Natal é uma fonte de angústia para os jovens de 18 a 25 anos: uma pesquisa revela que uma mentira pairaria sobre os reencontros familiares

As celebrações de fim de ano estão frequentemente associadas a reencontros familiares. No entanto, este ano, muitos jovens adultos não se sentem entusiasmados com essas reuniões. Um recente inquérito revela que uma parte significativa deles teme o momento de rever os familiares, não por causa das habituais discussões sobre a vida amorosa, mas sim devido a um tema bem mais delicado: a sua situação profissional.
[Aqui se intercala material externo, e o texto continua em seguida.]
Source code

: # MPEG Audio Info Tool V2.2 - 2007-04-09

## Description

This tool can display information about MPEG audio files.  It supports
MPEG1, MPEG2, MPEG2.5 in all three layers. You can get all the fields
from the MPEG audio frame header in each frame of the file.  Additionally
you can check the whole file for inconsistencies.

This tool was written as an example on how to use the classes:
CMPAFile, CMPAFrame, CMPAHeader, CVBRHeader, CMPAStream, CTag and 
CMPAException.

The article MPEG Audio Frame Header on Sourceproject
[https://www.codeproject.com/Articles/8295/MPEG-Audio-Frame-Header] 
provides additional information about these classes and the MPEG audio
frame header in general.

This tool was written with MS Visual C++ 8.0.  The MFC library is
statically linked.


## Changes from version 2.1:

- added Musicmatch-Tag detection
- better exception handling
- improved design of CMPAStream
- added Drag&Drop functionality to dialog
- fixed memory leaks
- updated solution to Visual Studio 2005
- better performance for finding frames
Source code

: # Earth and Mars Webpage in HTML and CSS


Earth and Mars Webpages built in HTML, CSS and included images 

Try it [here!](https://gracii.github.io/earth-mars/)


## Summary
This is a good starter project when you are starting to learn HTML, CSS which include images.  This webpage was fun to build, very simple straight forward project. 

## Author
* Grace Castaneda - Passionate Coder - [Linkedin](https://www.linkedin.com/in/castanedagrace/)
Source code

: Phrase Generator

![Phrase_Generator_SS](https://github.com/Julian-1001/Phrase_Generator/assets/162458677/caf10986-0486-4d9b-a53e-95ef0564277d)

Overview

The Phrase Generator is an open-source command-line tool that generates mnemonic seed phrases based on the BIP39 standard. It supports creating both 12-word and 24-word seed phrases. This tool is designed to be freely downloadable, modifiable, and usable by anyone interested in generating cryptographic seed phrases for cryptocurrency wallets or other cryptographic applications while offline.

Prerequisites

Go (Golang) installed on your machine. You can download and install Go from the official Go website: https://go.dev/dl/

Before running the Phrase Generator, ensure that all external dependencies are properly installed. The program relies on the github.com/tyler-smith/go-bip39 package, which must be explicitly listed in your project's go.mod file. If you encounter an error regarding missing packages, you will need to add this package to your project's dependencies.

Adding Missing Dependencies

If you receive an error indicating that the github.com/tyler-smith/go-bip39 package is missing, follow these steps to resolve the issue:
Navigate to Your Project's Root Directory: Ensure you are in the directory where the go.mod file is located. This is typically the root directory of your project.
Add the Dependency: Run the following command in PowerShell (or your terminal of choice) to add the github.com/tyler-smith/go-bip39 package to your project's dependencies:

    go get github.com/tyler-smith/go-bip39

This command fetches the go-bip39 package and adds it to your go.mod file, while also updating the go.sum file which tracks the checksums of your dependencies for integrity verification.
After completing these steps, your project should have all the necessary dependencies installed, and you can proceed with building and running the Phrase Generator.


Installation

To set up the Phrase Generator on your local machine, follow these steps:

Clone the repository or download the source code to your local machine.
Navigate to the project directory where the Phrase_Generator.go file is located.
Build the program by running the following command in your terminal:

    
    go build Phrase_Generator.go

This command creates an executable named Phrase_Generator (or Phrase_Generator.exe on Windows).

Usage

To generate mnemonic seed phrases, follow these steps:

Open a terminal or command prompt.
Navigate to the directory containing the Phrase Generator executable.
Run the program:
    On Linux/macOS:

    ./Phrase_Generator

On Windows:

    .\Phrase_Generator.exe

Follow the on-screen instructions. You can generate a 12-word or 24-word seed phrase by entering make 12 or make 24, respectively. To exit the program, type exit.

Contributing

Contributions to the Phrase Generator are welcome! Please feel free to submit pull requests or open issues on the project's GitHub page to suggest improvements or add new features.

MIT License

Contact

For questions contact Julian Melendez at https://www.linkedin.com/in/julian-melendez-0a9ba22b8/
Os almoços de Natal são muitas vezes interrompidos por perguntas que podem ser, por vezes, desajeitadas ou insistentes. Entre um tio curioso e uma prima directa, todos têm algo a dizer sobre a vida pessoal dos outros. Seria de esperar que os jovens receassem, antes de mais, as questionantes sobre o seu estado civil. Contudo, para muitos, essas indagações são quase secundárias. O que realmente os deixa desconfortáveis são as conversas em torno do seu trabalho, da carreira e do sucesso profissional.

No atual contexto económico de incerteza, marcado pela precaridade e pela variedade de caminhos profissionais cada vez mais atípicos, alguns jovens adultos optam por embelezar a realidade ao falarem sobre o seu emprego com a família. Por receio de serem julgados, comparados ou incompreendidos, eles escolhem, por vezes, suavizar a verdade, exagerando a sua estabilidade ou omitem as suas dificuldades.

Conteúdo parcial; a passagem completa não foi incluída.